Is Saddam Hussein dead? Is he wounded? Or is he, in the words of U.S. Defense Secretary Donald Rumsfeld, “healthy and cowering in some tunnel someplace trying to avoid being caught”?
One thing is certain: Saddam Hussein is no longer in control of Iraq. For the Iraqi people, the day of the dictator is over.
On April 9th, people around the world watched the televised images of Iraqis demolishing a six-meter-high statue of Saddam Hussein in Baghdad. With the help of U.S. Marines, they toppled the statue, then danced and stomped on the broken pieces. In Baghdad neighborhoods, Iraqis chanted, “There is only one God and Saddam Hussein is an enemy of God.”

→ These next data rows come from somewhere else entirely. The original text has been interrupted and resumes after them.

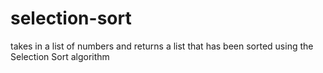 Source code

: # selection-sort
 takes in a list of numbers and returns a list that has been sorted using the Selection Sort algorithm
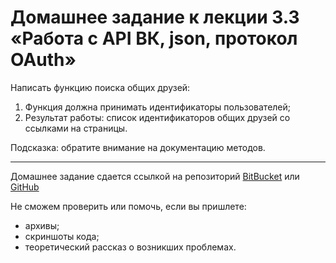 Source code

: # Домашнее задание к лекции 3.3 «Работа с API ВК, json, протокол OAuth»

Написать функцию поиска общих друзей:

1. Функция должна принимать идентификаторы пользователей;
2. Результат работы: список идентификаторов общих друзей со ссылками на страницы.

Подсказка: обратите внимание на документацию методов.

---
Домашнее задание сдается ссылкой на репозиторий [BitBucket](https://bitbucket.org/) или [GitHub](https://github.com/)

Не сможем проверить или помочь, если вы пришлете:
* архивы;
* скриншоты кода;
* теоретический рассказ о возникших проблемах. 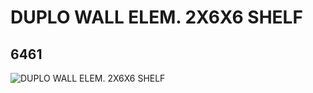 # DUPLO WALL ELEM. 2X6X6 SHELF
## 6461
![DUPLO WALL ELEM. 2X6X6 SHELF](https://lc-www-live-s.legocdn.com/media/bricks/5/2/646101.jpg) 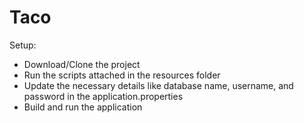 # Taco

Setup:
 - Download/Clone the project
 - Run the scripts attached in the resources folder
 - Update the necessary details like database name, username, and password in the application.properties
 - Build and run the application
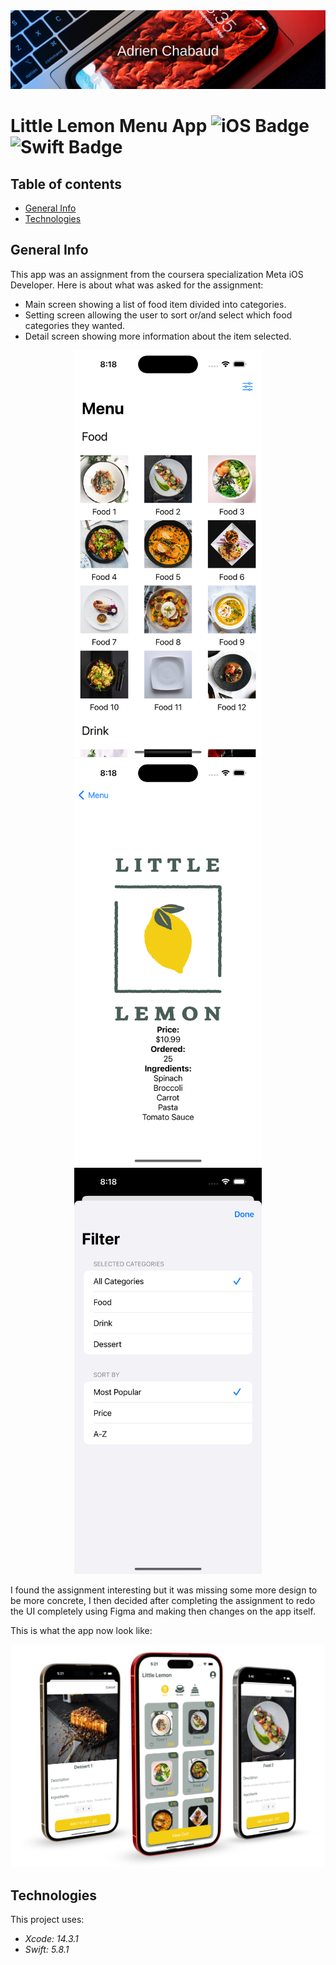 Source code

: <!-- 
  Title: LIttleLemonDinnerMenu
  Description: Menu app of a restaurant from a class on coursera
  Author: Adrien CHABAUD
  -->

  <img src="/ReadMe/Adrien_banner.png">

   # Little Lemon Menu App ![iOS Badge](https://img.shields.io/badge/iOS-000000?style=for-the-badge&logo=ios&logoColor=white) ![Swift Badge](https://img.shields.io/badge/Swift%20Version-5-orange) 

## Table of contents
* [General Info](#general-info)
* [Technologies](#technologies)


## General Info

This app was an assignment from the coursera specialization Meta iOS Developer. Here is about what was asked for the assignment:
* Main screen showing a list of food item divided into categories.
* Setting screen allowing the user to sort or/and select which food categories they wanted.
* Detail screen showing more information about the item selected.

<p align="center">
  <img src="/ReadMe/App_Main_Screenshot_v1.png" width=300 hspace=20><img src="/ReadMe/App_Detail_Screenshot_v1.png" width=300><img src="/ReadMe/App_Settings_Screenshot_v1.png" width=300 hspace=20>
</p>

I found the assignment interesting but it was missing some more design to be more concrete, I then decided after completing the assignment to redo the UI completely using Figma and making then changes on the app itself.

This is what the app now look like:

<p align="center">
  <img src="/ReadMe/phone_app_mockup.png" width=600>
</p>

## Technologies

This project uses:
* *Xcode: 14.3.1*
* *Swift: 5.8.1*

These are events, said Defense Secretary Rumsfeld, “that will shape the course of a country, the fate of a people, and potentially the future of the [Middle East] region”:
“Saddam Hussein is now taking his rightful place alongside Hitler, Stalin, Lenin, [and Romanian dictator Nicolae] Ceausescu in the pantheon of failed, brutal dictators, and the Iraqi people are well on their way to freedom.”
Freedom and security for the Iraqi people will not come overnight -- or without a lot of work. But the U.S.-led coalition will finish the job it has started. The coalition will move as quickly as possible to place governmental responsibilities in the hands of an interim authority composed of Iraqis from inside and outside the country. The interim authority will serve until a permanent government can be chosen by the Iraqi people. “We’re going to see it through,” said President George W. Bush:
“A free Iraq will be ruled by laws, not by a dictator. A free Iraq will be peaceful, and not a friend to terrorists or a menace to its neighbors. A free Iraq will give up all its weapons of mass destruction. A free Iraq will set itself on the path to democracy.”
As President Bush said, “freedom’s taste is unquenchable.”